* Exercise instructions
What is needed is an exact transcription of every entry below.

Stored records
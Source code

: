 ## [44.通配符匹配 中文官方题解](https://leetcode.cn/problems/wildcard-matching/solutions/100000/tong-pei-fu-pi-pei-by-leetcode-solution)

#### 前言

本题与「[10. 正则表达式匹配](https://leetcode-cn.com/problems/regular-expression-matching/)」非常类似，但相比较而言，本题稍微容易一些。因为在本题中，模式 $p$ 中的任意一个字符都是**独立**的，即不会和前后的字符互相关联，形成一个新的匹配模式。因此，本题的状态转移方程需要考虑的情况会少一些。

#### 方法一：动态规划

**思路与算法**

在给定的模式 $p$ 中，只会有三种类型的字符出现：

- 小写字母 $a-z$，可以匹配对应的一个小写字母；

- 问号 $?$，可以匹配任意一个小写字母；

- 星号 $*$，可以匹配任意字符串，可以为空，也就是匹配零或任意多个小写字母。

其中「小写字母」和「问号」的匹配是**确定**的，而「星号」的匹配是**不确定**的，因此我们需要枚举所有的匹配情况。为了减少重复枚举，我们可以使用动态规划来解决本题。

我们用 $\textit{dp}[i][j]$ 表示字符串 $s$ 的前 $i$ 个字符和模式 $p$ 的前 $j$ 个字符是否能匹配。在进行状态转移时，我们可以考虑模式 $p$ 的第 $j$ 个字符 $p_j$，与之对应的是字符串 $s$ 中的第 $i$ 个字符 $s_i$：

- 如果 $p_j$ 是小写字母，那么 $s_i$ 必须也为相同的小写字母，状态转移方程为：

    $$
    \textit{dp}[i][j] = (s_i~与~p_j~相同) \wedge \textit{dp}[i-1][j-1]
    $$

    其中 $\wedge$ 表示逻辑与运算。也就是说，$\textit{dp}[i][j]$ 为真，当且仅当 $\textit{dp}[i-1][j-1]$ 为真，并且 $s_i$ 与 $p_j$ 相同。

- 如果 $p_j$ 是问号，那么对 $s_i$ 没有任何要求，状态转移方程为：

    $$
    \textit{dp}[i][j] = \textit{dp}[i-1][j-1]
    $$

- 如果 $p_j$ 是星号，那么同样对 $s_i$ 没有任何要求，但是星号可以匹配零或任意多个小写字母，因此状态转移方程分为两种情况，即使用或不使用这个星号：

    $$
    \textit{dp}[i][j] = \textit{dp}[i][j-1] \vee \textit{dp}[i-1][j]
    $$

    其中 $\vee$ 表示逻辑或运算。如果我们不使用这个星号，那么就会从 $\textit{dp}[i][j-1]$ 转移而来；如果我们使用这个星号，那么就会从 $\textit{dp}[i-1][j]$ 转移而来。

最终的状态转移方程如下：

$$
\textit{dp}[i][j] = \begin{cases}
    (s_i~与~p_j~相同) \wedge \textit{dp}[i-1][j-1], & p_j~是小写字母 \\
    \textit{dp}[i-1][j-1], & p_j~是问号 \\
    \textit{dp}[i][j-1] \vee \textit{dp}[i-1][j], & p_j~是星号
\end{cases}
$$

* Task answer
Source code

: ## [44.通配符匹配 中文官方题解](https://leetcode.cn/problems/wildcard-matching/solutions/100000/tong-pei-fu-pi-pei-by-leetcode-solution)

#### 前言

本题与「[10. 正则表达式匹配](https://leetcode-cn.com/problems/regular-expression-matching/)」非常类似，但相比较而言，本题稍微容易一些。因为在本题中，模式 $p$ 中的任意一个字符都是**独立**的，即不会和前后的字符互相关联，形成一个新的匹配模式。因此，本题的状态转移方程需要考虑的情况会少一些。

#### 方法一：动态规划

**思路与算法**

在给定的模式 $p$ 中，只会有三种类型的字符出现：

- 小写字母 $a-z$，可以匹配对应的一个小写字母；

- 问号 $?$，可以匹配任意一个小写字母；

- 星号 $*$，可以匹配任意字符串，可以为空，也就是匹配零或任意多个小写字母。

其中「小写字母」和「问号」的匹配是**确定**的，而「星号」的匹配是**不确定**的，因此我们需要枚举所有的匹配情况。为了减少重复枚举，我们可以使用动态规划来解决本题。

我们用 $\textit{dp}[i][j]$ 表示字符串 $s$ 的前 $i$ 个字符和模式 $p$ 的前 $j$ 个字符是否能匹配。在进行状态转移时，我们可以考虑模式 $p$ 的第 $j$ 个字符 $p_j$，与之对应的是字符串 $s$ 中的第 $i$ 个字符 $s_i$：

- 如果 $p_j$ 是小写字母，那么 $s_i$ 必须也为相同的小写字母，状态转移方程为：

    $$
    \textit{dp}[i][j] = (s_i~与~p_j~相同) \wedge \textit{dp}[i-1][j-1]
    $$

    其中 $\wedge$ 表示逻辑与运算。也就是说，$\textit{dp}[i][j]$ 为真，当且仅当 $\textit{dp}[i-1][j-1]$ 为真，并且 $s_i$ 与 $p_j$ 相同。

- 如果 $p_j$ 是问号，那么对 $s_i$ 没有任何要求，状态转移方程为：

    $$
    \textit{dp}[i][j] = \textit{dp}[i-1][j-1]
    $$

- 如果 $p_j$ 是星号，那么同样对 $s_i$ 没有任何要求，但是星号可以匹配零或任意多个小写字母，因此状态转移方程分为两种情况，即使用或不使用这个星号：

    $$
    \textit{dp}[i][j] = \textit{dp}[i][j-1] \vee \textit{dp}[i-1][j]
    $$

    其中 $\vee$ 表示逻辑或运算。如果我们不使用这个星号，那么就会从 $\textit{dp}[i][j-1]$ 转移而来；如果我们使用这个星号，那么就会从 $\textit{dp}[i-1][j]$ 转移而来。

最终的状态转移方程如下：

$$
\textit{dp}[i][j] = \begin{cases}
    (s_i~与~p_j~相同) \wedge \textit{dp}[i-1][j-1], & p_j~是小写字母 \\
    \textit{dp}[i-1][j-1], & p_j~是问号 \\
    \textit{dp}[i][j-1] \vee \textit{dp}[i-1][j], & p_j~是星号
\end{cases}
$$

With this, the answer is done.